WORK ITEM: Exercise in exact copying: restate word for word only the lines below from the one containing "Credits to [Dave" through the one containing "Используйте ваши предыдущие", omitting any pictures.

++++ EXTRACTED MATERIAL

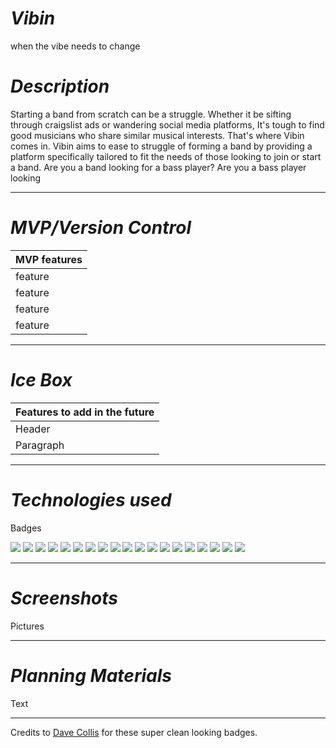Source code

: # *Vibin* 
when the vibe needs to change

# *Description* 
Starting a band from scratch can be a struggle. Whether it be sifting through craigslist ads or wandering social media platforms, It's tough to find good musicians who share similar musical interests. That's where Vibin comes in. Vibin aims to ease to struggle of forming a band by providing a platform specifically tailored to fit the needs of those looking to join or start a band. Are you a band looking for a bass player? Are you a bass player looking

---
# *MVP/Version Control*
| MVP features |
|--------------| 
|feature| 
|feature| 
|feature| 
|feature| 

---
# *Ice Box*
| Features to add in the future | 
| ----------- | 
| Header | 
| Paragraph | 

---

# *Technologies used*
Badges

![](https://camo.githubusercontent.com/a4214d1dd1bec82b1cb472c241c12d288035914037b0a1783de4e4254c6330ea/68747470733a2f2f696d672e736869656c64732e696f2f62616467652f2d48544d4c352d77686974653f7374796c653d666f722d7468652d6261646765266c6f676f3d68746d6c35)
![](https://camo.githubusercontent.com/598d38ad457a53f406013e61bd9635a7e6d082cfae8c0ff395472829c7060858/68747470733a2f2f696d672e736869656c64732e696f2f62616467652f2d435353332d77686974653f7374796c653d666f722d7468652d6261646765266c6f676f3d63737333266c6f676f436f6c6f723d313537324236)
![](https://camo.githubusercontent.com/454babc614e60df8f2afe229fdcf0443d2d2641acd9fe8fe6bc8493d50bf833f/68747470733a2f2f696d672e736869656c64732e696f2f62616467652f2d4a6176615363726970742d77686974653f7374796c653d666f722d7468652d6261646765266c6f676f3d6a617661736372697074266c6f676f436f6c6f723d626c61636b)
![](https://camo.githubusercontent.com/f644feb90c6779ae7bffde51038b93a5d23f8af13cb58c0bbb04b819945394a7/68747470733a2f2f696d672e736869656c64732e696f2f62616467652f2d6a51756572792d77686974653f7374796c653d666f722d7468652d6261646765266c6f676f3d6a5175657279266c6f676f436f6c6f723d626c61636b)
![](https://camo.githubusercontent.com/86598f56c17cbf15a16742737e8f9378761c5aa796306c8a3579bd31e7be97d8/68747470733a2f2f696d672e736869656c64732e696f2f62616467652f2d52656163745f526f757465722d77686974653f7374796c653d666f722d7468652d626164676526666f722d7468652d6261646765266c6f676f3d72656163742d726f75746572)
![](https://camo.githubusercontent.com/8c962a72dffa0d63c61226622fa3fe79eefd0f9c19c6a53afdf3a58971098697/68747470733a2f2f696d672e736869656c64732e696f2f62616467652f2d4d6f6e676f44422d77686974653f7374796c653d666f722d7468652d6261646765266c6f676f3d6d6f6e676f6462)
![](https://camo.githubusercontent.com/f1908d83ab10949a3abb04e33fdfc6601a5628d8e738fe4875f08e4d1b0b4a4c/68747470733a2f2f696d672e736869656c64732e696f2f62616467652f2d457870726573732d77686974653f7374796c653d666f722d7468652d626164676526666f722d7468652d6261646765266c6f676f3d45787072657373266c6f676f436f6c6f723d626c61636b)
![](https://camo.githubusercontent.com/59117e6c3176fc05167b9e514092ffb14757ca40265df8790047609916d00c19/68747470733a2f2f696d672e736869656c64732e696f2f62616467652f2d52656163742d77686974653f7374796c653d666f722d7468652d6261646765266c6f676f3d5265616374266c6f676f436f6c6f723d626c7565)
![](https://camo.githubusercontent.com/4b321c2ed42f791bf9700b1ba275b5ce69e042ce86c3a7f765e4a5402ab927c9/68747470733a2f2f696d672e736869656c64732e696f2f62616467652f2d4e6f64652e4a532d77686974653f7374796c653d666f722d7468652d6261646765266c6f676f3d4e6f64652e6a73)
![](https://camo.githubusercontent.com/d3ab517c16acefa77599107a55a8ed69bcb424fd3ff4eba835b3314f201a2946/68747470733a2f2f696d672e736869656c64732e696f2f62616467652f2d426f6f7473747261702d77686974653f7374796c653d666f722d7468652d6261646765266c6f676f3d626f6f747374726170)
![](https://camo.githubusercontent.com/86719e1012bad6a070daff5a56073f41fc83ae507d1e01cca50dcbd3ac7103c3/68747470733a2f2f696d672e736869656c64732e696f2f62616467652f2d4769742d77686974653f7374796c653d666f722d7468652d6261646765266c6f676f3d676974)
![](https://camo.githubusercontent.com/1078bb690d88d5fc3405a53156d84e2c50c330b50ffbe818a343f8dcf3226b49/68747470733a2f2f696d672e736869656c64732e696f2f62616467652f2d4769744875622d77686974653f7374796c653d666f722d7468652d6261646765266c6f676f3d676974687562266c6f676f436f6c6f723d626c61636b)
![](https://camo.githubusercontent.com/443135ee2d460a4b61cea9098ea64d557199ba65324776811bc441671c8e8c18/68747470733a2f2f696d672e736869656c64732e696f2f62616467652f2d4d61726b646f776e2d77686974653f7374796c653d666f722d7468652d6261646765266c6f676f3d4d61726b646f776e266c6f676f436f6c6f723d626c61636b)
![](https://camo.githubusercontent.com/f6c3611f5e221e19edec52af0f34b75b79fb9a5ebe3d7be97c93a00e2e1a044d/68747470733a2f2f696d672e736869656c64732e696f2f62616467652f2d5653253230436f64652d77686974653f7374796c653d666f722d7468652d6261646765266c6f676f3d76697375616c2d73747564696f2d636f6465266c6f676f436f6c6f723d626c7565)
![](https://camo.githubusercontent.com/3e65b9e4e82f7932d2144a9f82435fa55fe490867e99f37b923a602d7d886fd7/68747470733a2f2f696d672e736869656c64732e696f2f62616467652f506f73746d616e2d77686974653f7374796c653d666f722d7468652d6261646765266c6f676f3d706f73746d616e)
![](https://camo.githubusercontent.com/e514d4a289cf4131b867f4a44061ffa8b519a816336fe9838fb3a5c8d9bea135/68747470733a2f2f696d672e736869656c64732e696f2f62616467652f2d4865726f6b752d77686974653f7374796c653d666f722d7468652d6261646765266c6f676f3d6865726f6b75266c6f676f436f6c6f723d626c61636b)
![](https://camo.githubusercontent.com/53464818761dd2ff83cdeb2f01718cab329e9835d4a55a50ade0c15dca69c71f/68747470733a2f2f696d672e736869656c64732e696f2f62616467652f2d5472656c6c6f2d77686974653f7374796c653d666f722d7468652d6261646765266c6f676f3d5472656c6c6f266c6f676f436f6c6f723d626c61636b)
![](https://camo.githubusercontent.com/ef0cc6d860eab79cb7fa7c0b0bb7a9bb95a1d12d055e0fe11434b3a34071637e/68747470733a2f2f696d672e736869656c64732e696f2f62616467652f2d536c61636b2d77686974653f7374796c653d666f722d7468652d6261646765266c6f676f3d736c61636b266c6f676f436f6c6f723d626c61636b)
![](https://camo.githubusercontent.com/4a8a1e3418fbc505839d4b1f8ab63f81fb3d1ed2c1d924c26ef12bdf1e7e57eb/68747470733a2f2f696d672e736869656c64732e696f2f62616467652f2d5a6f6f6d2d77686974653f7374796c653d666f722d7468652d6261646765266c6f676f3d7a6f6f6d266c6f676f436f6c6f723d626c61636b)

---

# *Screenshots* 
Pictures

---

# *Planning Materials*
Text 

---

Credits to [Dave Collis](https://github.com/dcollis92#technologies--tools) for these super clean looking badges. 



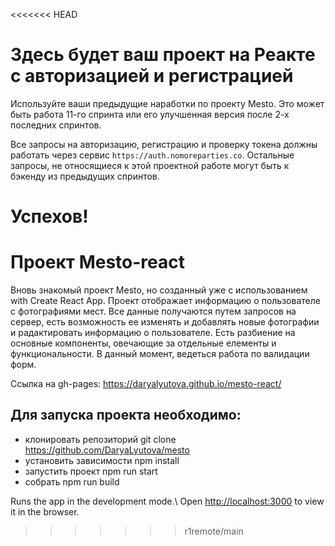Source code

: <<<<<<< HEAD
# Здесь будет ваш проект на Реакте с авторизацией и регистрацией

Используйте ваши предыдущие наработки по проекту Mesto. Это может быть работа 11-го спринта или его улучшенная версия после 2-х последних спринтов. 

Все запросы на авторизацию, регистрацию и проверку токена должны работать через сервис `https://auth.nomoreparties.co`. Остальные запросы, не относящиеся к этой проектной работе могут быть к бэкенду из предыдущих спринтов.

Успехов!
=======
# Проект Mesto-react 
 
Вновь знакомый проект Mesto, но созданный уже с использованием with Create React App. 
Проект отображает информацию о пользователе с фотографиями мест. Все данные получаются путем запросов на сервер, есть возможность ее изменять и добавлять новые фотографии и радактировать информацию о пользователе. Есть разбиение на основные компоненты, овечающие за отдельные елементы и функциональности. 
В данный момент, ведеться работа по валидации форм.
 
Ссылка на gh-pages: https://daryalyutova.github.io/mesto-react/ 
 
## Для запуска проекта необходимо:
- клонировать репозиторий
git clone https://github.com/DaryaLyutova/mesto
- установить зависимости
npm install
- запустить проект
npm run start
- собрать
npm run build
 
Runs the app in the development mode.\ 
Open [http://localhost:3000](http://localhost:3000) to view it in the browser. 
>>>>>>> r1remote/main
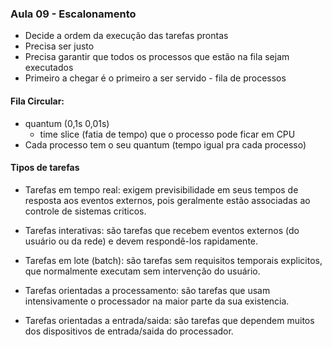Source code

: ### Aula 09 - Escalonamento

- Decide a ordem da execução das tarefas prontas
- Precisa ser justo
- Precisa garantir que todos os processos que estão na fila sejam executados
- Primeiro a chegar é o primeiro a ser servido - fila de processos

#### Fila Circular:
- quantum (0,1s 0,01s)
    - time slice (fatia de tempo) que o processo pode ficar em CPU
- Cada processo tem o seu quantum (tempo igual pra cada processo)


#### Tipos de tarefas

- Tarefas em tempo real: exigem previsibilidade em seus tempos de resposta aos eventos externos, pois geralmente estão associadas ao controle de sistemas criticos.

- Tarefas interativas: são tarefas que recebem eventos externos (do usuário ou da rede) e devem respondê-los rapidamente.

- Tarefas em lote (batch): são tarefas sem requisitos temporais explicitos, que normalmente executam sem intervenção do usuário.

- Tarefas orientadas a processamento: são tarefas que usam intensivamente o processador na maior parte da sua existencia. 

- Tarefas orientadas a entrada/saida: são tarefas que dependem muitos dos dispositivos de entrada/saida do processador. 


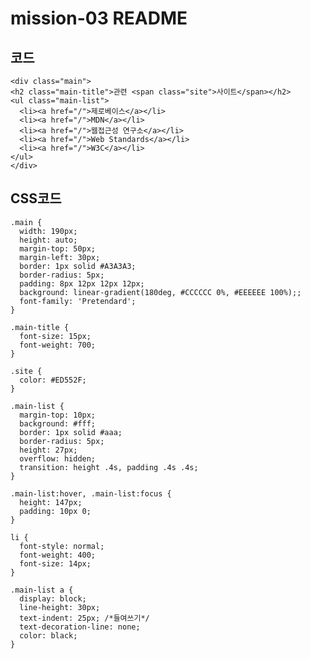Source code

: # mission-03 README

## 코드

    <div class="main">
    <h2 class="main-title">관련 <span class="site">사이트</span></h2>
    <ul class="main-list">
      <li><a href="/">제로베이스</a></li>
      <li><a href="/">MDN</a></li>
      <li><a href="/">웹접근성 연구소</a></li>
      <li><a href="/">Web Standards</a></li>
      <li><a href="/">W3C</a></li>
    </ul>
    </div>

## CSS코드

    .main {
      width: 190px;
      height: auto;
      margin-top: 50px;
      margin-left: 30px;
      border: 1px solid #A3A3A3;
      border-radius: 5px;
      padding: 8px 12px 12px 12px;
      background: linear-gradient(180deg, #CCCCCC 0%, #EEEEEE 100%);;
      font-family: 'Pretendard';
    }

    .main-title {
      font-size: 15px;
      font-weight: 700;
    }

    .site { 
      color: #ED552F;
    }

    .main-list {
      margin-top: 10px;
      background: #fff;
      border: 1px solid #aaa;
      border-radius: 5px;
      height: 27px;
      overflow: hidden;
      transition: height .4s, padding .4s .4s;
    }

    .main-list:hover, .main-list:focus {
      height: 147px;
      padding: 10px 0;
    }

    li {
      font-style: normal;
      font-weight: 400;
      font-size: 14px;
    }

    .main-list a {
      display: block;
      line-height: 30px;  
      text-indent: 25px; /*들여쓰기*/
      text-decoration-line: none;
      color: black;
    }

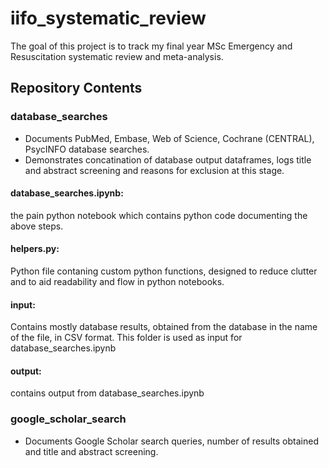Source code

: # iifo_systematic_review

The goal of this project is to track my final year MSc Emergency and Resuscitation systematic review and meta-analysis. 


## Repository Contents


### database_searches

- Documents PubMed, Embase, Web of Science, Cochrane (CENTRAL), PsycINFO database searches. 
- Demonstrates concatination of database output dataframes, logs title and abstract screening and reasons for exclusion at this stage.

#### database_searches.ipynb:

the pain python notebook which contains python code documenting the above steps.

#### helpers.py: 

Python file contaning custom python functions, designed to reduce clutter and to aid readability and flow in python notebooks.

#### input: 

Contains mostly database results, obtained from the database in the name of the file, in CSV format. This folder is used as input for database_searches.ipynb

#### output:

contains output from database_searches.ipynb


### google_scholar_search

- Documents Google Scholar search queries, number of results obtained and title and abstract screening.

++++++++

ANSWER:
Credits to [Dave Collis](https://github.com/dcollis92#technologies--tools) for these super clean looking badges. 



Source code

: <<<<<<< HEAD
# Здесь будет ваш проект на Реакте с авторизацией и регистрацией

Используйте ваши предыдущие наработки по проекту Mesto. Это может быть работа 11-го спринта или его улучшенная версия после 2-х последних спринтов. 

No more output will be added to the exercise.